- **ACTIVITY**: Could you report every line of the listing below that holds the word "MSRV"?

+++

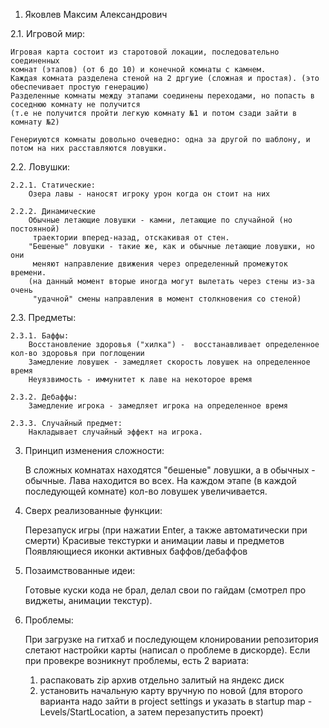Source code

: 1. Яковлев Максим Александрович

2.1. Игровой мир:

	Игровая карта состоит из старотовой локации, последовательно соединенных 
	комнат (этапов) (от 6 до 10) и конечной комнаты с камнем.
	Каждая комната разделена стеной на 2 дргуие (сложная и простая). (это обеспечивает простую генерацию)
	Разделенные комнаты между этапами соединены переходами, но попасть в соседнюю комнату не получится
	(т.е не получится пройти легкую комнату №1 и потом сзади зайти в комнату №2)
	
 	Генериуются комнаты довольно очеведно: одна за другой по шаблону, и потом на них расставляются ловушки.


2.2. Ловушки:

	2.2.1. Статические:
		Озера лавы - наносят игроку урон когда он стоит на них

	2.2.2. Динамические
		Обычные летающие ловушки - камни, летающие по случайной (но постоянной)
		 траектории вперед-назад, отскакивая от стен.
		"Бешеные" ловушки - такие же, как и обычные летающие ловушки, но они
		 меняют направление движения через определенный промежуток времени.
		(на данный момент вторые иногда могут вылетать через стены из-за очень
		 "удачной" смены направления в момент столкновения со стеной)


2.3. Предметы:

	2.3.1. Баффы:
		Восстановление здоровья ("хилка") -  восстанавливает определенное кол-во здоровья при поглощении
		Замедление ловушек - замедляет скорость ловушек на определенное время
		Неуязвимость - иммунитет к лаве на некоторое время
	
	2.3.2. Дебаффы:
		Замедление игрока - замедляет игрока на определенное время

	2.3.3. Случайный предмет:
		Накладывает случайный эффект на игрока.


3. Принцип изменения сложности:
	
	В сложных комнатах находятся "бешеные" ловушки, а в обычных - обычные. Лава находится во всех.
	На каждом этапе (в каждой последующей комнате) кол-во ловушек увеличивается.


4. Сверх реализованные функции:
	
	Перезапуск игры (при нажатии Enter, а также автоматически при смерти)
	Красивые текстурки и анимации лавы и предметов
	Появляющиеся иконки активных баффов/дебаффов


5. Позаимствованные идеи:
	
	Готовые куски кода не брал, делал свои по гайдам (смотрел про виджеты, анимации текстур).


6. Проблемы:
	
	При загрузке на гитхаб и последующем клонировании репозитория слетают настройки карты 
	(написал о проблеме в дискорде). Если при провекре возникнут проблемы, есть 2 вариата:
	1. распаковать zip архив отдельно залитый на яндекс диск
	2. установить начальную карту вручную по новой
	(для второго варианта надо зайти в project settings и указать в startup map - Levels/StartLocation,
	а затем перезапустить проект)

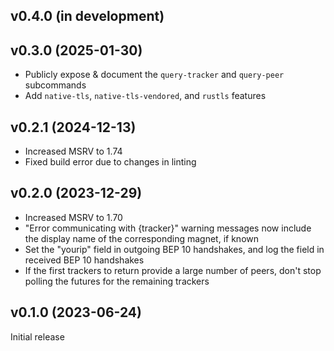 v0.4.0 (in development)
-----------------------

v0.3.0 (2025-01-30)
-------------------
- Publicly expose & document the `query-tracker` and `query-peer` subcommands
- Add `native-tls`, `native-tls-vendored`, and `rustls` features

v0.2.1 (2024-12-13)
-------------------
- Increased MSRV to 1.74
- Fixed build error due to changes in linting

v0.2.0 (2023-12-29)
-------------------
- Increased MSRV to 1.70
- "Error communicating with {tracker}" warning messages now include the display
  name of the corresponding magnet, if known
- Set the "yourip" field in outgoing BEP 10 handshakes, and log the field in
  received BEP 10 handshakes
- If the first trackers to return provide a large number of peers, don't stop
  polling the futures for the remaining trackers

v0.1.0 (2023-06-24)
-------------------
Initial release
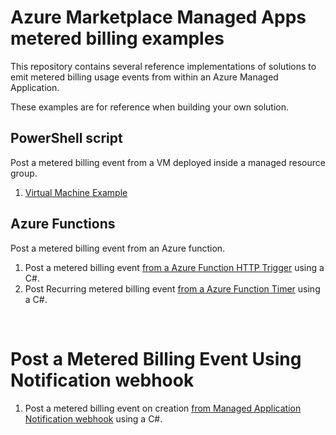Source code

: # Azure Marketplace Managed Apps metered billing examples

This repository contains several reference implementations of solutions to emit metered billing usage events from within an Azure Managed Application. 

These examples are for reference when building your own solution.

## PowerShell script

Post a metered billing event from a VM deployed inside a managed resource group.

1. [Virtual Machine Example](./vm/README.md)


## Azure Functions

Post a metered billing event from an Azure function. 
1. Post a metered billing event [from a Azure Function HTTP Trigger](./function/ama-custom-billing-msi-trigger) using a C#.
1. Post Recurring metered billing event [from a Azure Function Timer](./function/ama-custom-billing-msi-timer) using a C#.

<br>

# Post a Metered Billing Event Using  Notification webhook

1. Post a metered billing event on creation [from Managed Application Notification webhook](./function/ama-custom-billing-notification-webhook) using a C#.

+++

- **ANSWER AREA**:
- Increased MSRV to 1.74
- Increased MSRV to 1.70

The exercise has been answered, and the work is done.